** Given information follows **

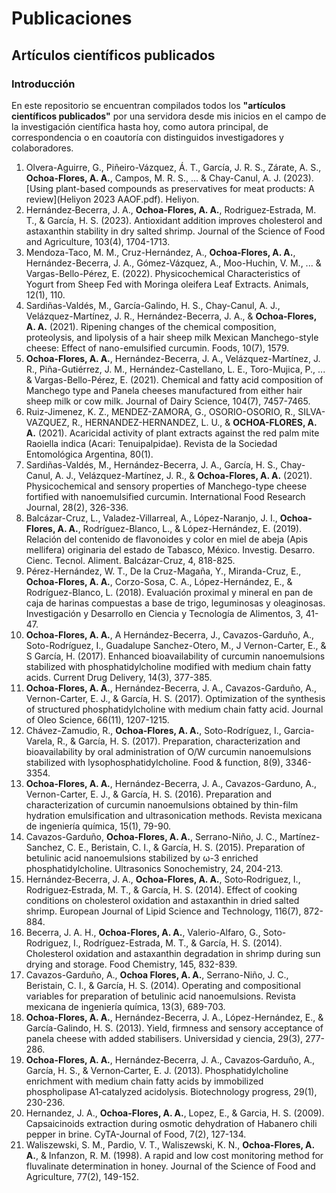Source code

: # Publicaciones
## Artículos científicos publicados 
### Introducción
En este repositorio se encuentran compilados todos los **"artículos científicos publicados"** por una servidora desde mis inicios en el campo de la investigación científica hasta hoy, como autora principal, de correspondencia o en coautoría con distinguidos investigadores y colaboradores.
1. Olvera-Aguirre, G., Piñeiro-Vázquez, Á. T., García, J. R. S., Zárate, A. S., **Ochoa-Flores, A. A.**, Campos, M. R. S., ... & Chay-Canul, A. J. (2023). [Using plant-based compounds as preservatives for meat products: A review](Heliyon 2023 AAOF.pdf). Heliyon.
2. Hernández‐Becerra, J. A., **Ochoa‐Flores, A. A.**, Rodriguez‐Estrada, M. T., & García, H. S. (2023). Antioxidant addition improves cholesterol and astaxanthin stability in dry salted shrimp. Journal of the Science of Food and Agriculture, 103(4), 1704-1713.
3. Mendoza-Taco, M. M., Cruz-Hernández, A., **Ochoa-Flores, A. A.**, Hernández-Becerra, J. A., Gómez-Vázquez, A., Moo-Huchin, V. M., ... & Vargas-Bello-Pérez, E. (2022). Physicochemical Characteristics of Yogurt from Sheep Fed with Moringa oleifera Leaf Extracts. Animals, 12(1), 110.
4. Sardiñas-Valdés, M., García-Galindo, H. S., Chay-Canul, A. J., Velázquez-Martínez, J. R., Hernández-Becerra, J. A., & **Ochoa-Flores, A. A.** (2021). Ripening changes of the chemical composition, proteolysis, and lipolysis of a hair sheep milk Mexican Manchego-style cheese: Effect of nano-emulsified curcumin. Foods, 10(7), 1579.
5. **Ochoa-Flores, A. A.**, Hernández-Becerra, J. A., Velázquez-Martínez, J. R., Piña-Gutiérrez, J. M., Hernández-Castellano, L. E., Toro-Mujica, P., ... & Vargas-Bello-Pérez, E. (2021). Chemical and fatty acid composition of Manchego type and Panela cheeses manufactured from either hair sheep milk or cow milk. Journal of Dairy Science, 104(7), 7457-7465.
6. Ruiz-Jimenez, K. Z., MENDEZ-ZAMORA, G., OSORIO-OSORIO, R., SILVA-VAZQUEZ, R., HERNANDEZ-HERNANDEZ, L. U., & **OCHOA-FLORES, A. A.** (2021). Acaricidal activity of plant extracts against the red palm mite Raoiella indica (Acari: Tenuipalpidae). Revista de la Sociedad Entomológica Argentina, 80(1).
7. Sardiñas-Valdés, M., Hernández-Becerra, J. A., García, H. S., Chay-Canul, A. J., Velázquez-Martínez, J. R., & **Ochoa-Flores, A. A.** (2021). Physicochemical and sensory properties of Manchego-type cheese fortified with nanoemulsified curcumin. International Food Research Journal, 28(2), 326-336.
8. Balcázar-Cruz, L., Valadez-Villarreal, A., López-Naranjo, J. I., **Ochoa-Flores, A. A.**, Rodríguez-Blanco, L., & López-Hernández, E. (2019). Relación del contenido de flavonoides y color en miel de abeja (Apis mellifera) originaria del estado de Tabasco, México. Investig. Desarro. Cienc. Tecnol. Aliment. Balcázar-Cruz, 4, 818-825.
9. Pérez-Hernández, W. T., De la Cruz-Magaña, Y., Miranda-Cruz, E., **Ochoa-Flores, A. A.**, Corzo-Sosa, C. A., López-Hernández, E., & Rodríguez-Blanco, L. (2018). Evaluación proximal y mineral en pan de caja de harinas compuestas a base de trigo, leguminosas y oleaginosas. Investigación y Desarrollo en Ciencia y Tecnología de Alimentos, 3, 41-47.
10. **Ochoa-Flores, A. A.**, A Hernández-Becerra, J., Cavazos-Garduño, A., Soto-Rodríguez, I., Guadalupe Sanchez-Otero, M., J Vernon-Carter, E., & S García, H. (2017). Enhanced bioavailability of curcumin nanoemulsions stabilized with phosphatidylcholine modified with medium chain fatty acids. Current Drug Delivery, 14(3), 377-385.
11. **Ochoa-Flores, A. A.**, Hernández-Becerra, J. A., Cavazos-Garduño, A., Vernon-Carter, E. J., & García, H. S. (2017). Optimization of the synthesis of structured phosphatidylcholine with medium chain fatty acid. Journal of Oleo Science, 66(11), 1207-1215.
12. Chávez-Zamudio, R., **Ochoa-Flores, A. A.**, Soto-Rodríguez, I., Garcia-Varela, R., & García, H. S. (2017). Preparation, characterization and bioavailability by oral administration of O/W curcumin nanoemulsions stabilized with lysophosphatidylcholine. Food & function, 8(9), 3346-3354.
13. **Ochoa-Flores, A. A.**, Hernández-Becerra, J. A., Cavazos-Garduno, A., Vernon-Carter, E. J., & García, H. S. (2016). Preparation and characterization of curcumin nanoemulsions obtained by thin-film hydration emulsification and ultrasonication methods. Revista mexicana de ingeniería química, 15(1), 79-90.
14. Cavazos-Garduño, **Ochoa-Flores, A. A.**, Serrano-Niño, J. C., Martínez-Sanchez, C. E., Beristain, C. I., & García, H. S. (2015). Preparation of betulinic acid nanoemulsions stabilized by ω-3 enriched phosphatidylcholine. Ultrasonics Sonochemistry, 24, 204-213.
15. Hernández‐Becerra, J. A., **Ochoa‐Flores, A. A.**, Soto‐Rodriguez, I., Rodriguez‐Estrada, M. T., & García, H. S. (2014). Effect of cooking conditions on cholesterol oxidation and astaxanthin in dried salted shrimp. European Journal of Lipid Science and Technology, 116(7), 872-884.
16. Becerra, J. A. H., **Ochoa-Flores, A. A.**, Valerio-Alfaro, G., Soto-Rodriguez, I., Rodríguez-Estrada, M. T., & García, H. S. (2014). Cholesterol oxidation and astaxanthin degradation in shrimp during sun drying and storage. Food Chemistry, 145, 832-839.
17. Cavazos-Garduño, A., **Ochoa Flores, A. A.**, Serrano-Niño, J. C., Beristain, C. I., & García, H. S. (2014). Operating and compositional variables for preparation of betulinic acid nanoemulsions. Revista mexicana de ingeniería química, 13(3), 689-703.
18. **Ochoa-Flores, A. A.**, Hernández-Becerra, J. A., López-Hernández, E., & García-Galindo, H. S. (2013). Yield, firmness and sensory acceptance of panela cheese with added stabilisers. Universidad y ciencia, 29(3), 277-286.
19. **Ochoa-Flores, A. A.**, Hernández‐Becerra, J. A., Cavazos‐Garduño, A., García, H. S., & Vernon‐Carter, E. J. (2013). Phosphatidylcholine enrichment with medium chain fatty acids by immobilized phospholipase A1‐catalyzed acidolysis. Biotechnology progress, 29(1), 230-236.
20. Hernandez, J. A., **Ochoa-Flores, A. A.**, Lopez, E., & Garcia, H. S. (2009). Capsaicinoids extraction during osmotic dehydration of Habanero chili pepper in brine. CyTA-Journal of Food, 7(2), 127-134.
21. Waliszewski, S. M., Pardio, V. T., Waliszewski, K. N., **Ochoa-Flores, A. A.**, & Infanzon, R. M. (1998). A rapid and low cost monitoring method for fluvalinate determination in honey. Journal of the Science of Food and Agriculture, 77(2), 149-152.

** End of Given information **

### What the task asks
In your copy, include no pictures; print every line above exactly.

### Result
Source code

: # Publicaciones
## Artículos científicos publicados 
### Introducción
En este repositorio se encuentran compilados todos los **"artículos científicos publicados"** por una servidora desde mis inicios en el campo de la investigación científica hasta hoy, como autora principal, de correspondencia o en coautoría con distinguidos investigadores y colaboradores.
1. Olvera-Aguirre, G., Piñeiro-Vázquez, Á. T., García, J. R. S., Zárate, A. S., **Ochoa-Flores, A. A.**, Campos, M. R. S., ... & Chay-Canul, A. J. (2023). [Using plant-based compounds as preservatives for meat products: A review](Heliyon 2023 AAOF.pdf). Heliyon.
2. Hernández‐Becerra, J. A., **Ochoa‐Flores, A. A.**, Rodriguez‐Estrada, M. T., & García, H. S. (2023). Antioxidant addition improves cholesterol and astaxanthin stability in dry salted shrimp. Journal of the Science of Food and Agriculture, 103(4), 1704-1713.
3. Mendoza-Taco, M. M., Cruz-Hernández, A., **Ochoa-Flores, A. A.**, Hernández-Becerra, J. A., Gómez-Vázquez, A., Moo-Huchin, V. M., ... & Vargas-Bello-Pérez, E. (2022). Physicochemical Characteristics of Yogurt from Sheep Fed with Moringa oleifera Leaf Extracts. Animals, 12(1), 110.
4. Sardiñas-Valdés, M., García-Galindo, H. S., Chay-Canul, A. J., Velázquez-Martínez, J. R., Hernández-Becerra, J. A., & **Ochoa-Flores, A. A.** (2021). Ripening changes of the chemical composition, proteolysis, and lipolysis of a hair sheep milk Mexican Manchego-style cheese: Effect of nano-emulsified curcumin. Foods, 10(7), 1579.
5. **Ochoa-Flores, A. A.**, Hernández-Becerra, J. A., Velázquez-Martínez, J. R., Piña-Gutiérrez, J. M., Hernández-Castellano, L. E., Toro-Mujica, P., ... & Vargas-Bello-Pérez, E. (2021). Chemical and fatty acid composition of Manchego type and Panela cheeses manufactured from either hair sheep milk or cow milk. Journal of Dairy Science, 104(7), 7457-7465.
6. Ruiz-Jimenez, K. Z., MENDEZ-ZAMORA, G., OSORIO-OSORIO, R., SILVA-VAZQUEZ, R., HERNANDEZ-HERNANDEZ, L. U., & **OCHOA-FLORES, A. A.** (2021). Acaricidal activity of plant extracts against the red palm mite Raoiella indica (Acari: Tenuipalpidae). Revista de la Sociedad Entomológica Argentina, 80(1).
7. Sardiñas-Valdés, M., Hernández-Becerra, J. A., García, H. S., Chay-Canul, A. J., Velázquez-Martínez, J. R., & **Ochoa-Flores, A. A.** (2021). Physicochemical and sensory properties of Manchego-type cheese fortified with nanoemulsified curcumin. International Food Research Journal, 28(2), 326-336.
8. Balcázar-Cruz, L., Valadez-Villarreal, A., López-Naranjo, J. I., **Ochoa-Flores, A. A.**, Rodríguez-Blanco, L., & López-Hernández, E. (2019). Relación del contenido de flavonoides y color en miel de abeja (Apis mellifera) originaria del estado de Tabasco, México. Investig. Desarro. Cienc. Tecnol. Aliment. Balcázar-Cruz, 4, 818-825.
9. Pérez-Hernández, W. T., De la Cruz-Magaña, Y., Miranda-Cruz, E., **Ochoa-Flores, A. A.**, Corzo-Sosa, C. A., López-Hernández, E., & Rodríguez-Blanco, L. (2018). Evaluación proximal y mineral en pan de caja de harinas compuestas a base de trigo, leguminosas y oleaginosas. Investigación y Desarrollo en Ciencia y Tecnología de Alimentos, 3, 41-47.
10. **Ochoa-Flores, A. A.**, A Hernández-Becerra, J., Cavazos-Garduño, A., Soto-Rodríguez, I., Guadalupe Sanchez-Otero, M., J Vernon-Carter, E., & S García, H. (2017). Enhanced bioavailability of curcumin nanoemulsions stabilized with phosphatidylcholine modified with medium chain fatty acids. Current Drug Delivery, 14(3), 377-385.
11. **Ochoa-Flores, A. A.**, Hernández-Becerra, J. A., Cavazos-Garduño, A., Vernon-Carter, E. J., & García, H. S. (2017). Optimization of the synthesis of structured phosphatidylcholine with medium chain fatty acid. Journal of Oleo Science, 66(11), 1207-1215.
12. Chávez-Zamudio, R., **Ochoa-Flores, A. A.**, Soto-Rodríguez, I., Garcia-Varela, R., & García, H. S. (2017). Preparation, characterization and bioavailability by oral administration of O/W curcumin nanoemulsions stabilized with lysophosphatidylcholine. Food & function, 8(9), 3346-3354.
13. **Ochoa-Flores, A. A.**, Hernández-Becerra, J. A., Cavazos-Garduno, A., Vernon-Carter, E. J., & García, H. S. (2016). Preparation and characterization of curcumin nanoemulsions obtained by thin-film hydration emulsification and ultrasonication methods. Revista mexicana de ingeniería química, 15(1), 79-90.
14. Cavazos-Garduño, **Ochoa-Flores, A. A.**, Serrano-Niño, J. C., Martínez-Sanchez, C. E., Beristain, C. I., & García, H. S. (2015). Preparation of betulinic acid nanoemulsions stabilized by ω-3 enriched phosphatidylcholine. Ultrasonics Sonochemistry, 24, 204-213.
15. Hernández‐Becerra, J. A., **Ochoa‐Flores, A. A.**, Soto‐Rodriguez, I., Rodriguez‐Estrada, M. T., & García, H. S. (2014). Effect of cooking conditions on cholesterol oxidation and astaxanthin in dried salted shrimp. European Journal of Lipid Science and Technology, 116(7), 872-884.
16. Becerra, J. A. H., **Ochoa-Flores, A. A.**, Valerio-Alfaro, G., Soto-Rodriguez, I., Rodríguez-Estrada, M. T., & García, H. S. (2014). Cholesterol oxidation and astaxanthin degradation in shrimp during sun drying and storage. Food Chemistry, 145, 832-839.
17. Cavazos-Garduño, A., **Ochoa Flores, A. A.**, Serrano-Niño, J. C., Beristain, C. I., & García, H. S. (2014). Operating and compositional variables for preparation of betulinic acid nanoemulsions. Revista mexicana de ingeniería química, 13(3), 689-703.
18. **Ochoa-Flores, A. A.**, Hernández-Becerra, J. A., López-Hernández, E., & García-Galindo, H. S. (2013). Yield, firmness and sensory acceptance of panela cheese with added stabilisers. Universidad y ciencia, 29(3), 277-286.
19. **Ochoa-Flores, A. A.**, Hernández‐Becerra, J. A., Cavazos‐Garduño, A., García, H. S., & Vernon‐Carter, E. J. (2013). Phosphatidylcholine enrichment with medium chain fatty acids by immobilized phospholipase A1‐catalyzed acidolysis. Biotechnology progress, 29(1), 230-236.
20. Hernandez, J. A., **Ochoa-Flores, A. A.**, Lopez, E., & Garcia, H. S. (2009). Capsaicinoids extraction during osmotic dehydration of Habanero chili pepper in brine. CyTA-Journal of Food, 7(2), 127-134.
21. Waliszewski, S. M., Pardio, V. T., Waliszewski, K. N., **Ochoa-Flores, A. A.**, & Infanzon, R. M. (1998). A rapid and low cost monitoring method for fluvalinate determination in honey. Journal of the Science of Food and Agriculture, 77(2), 149-152.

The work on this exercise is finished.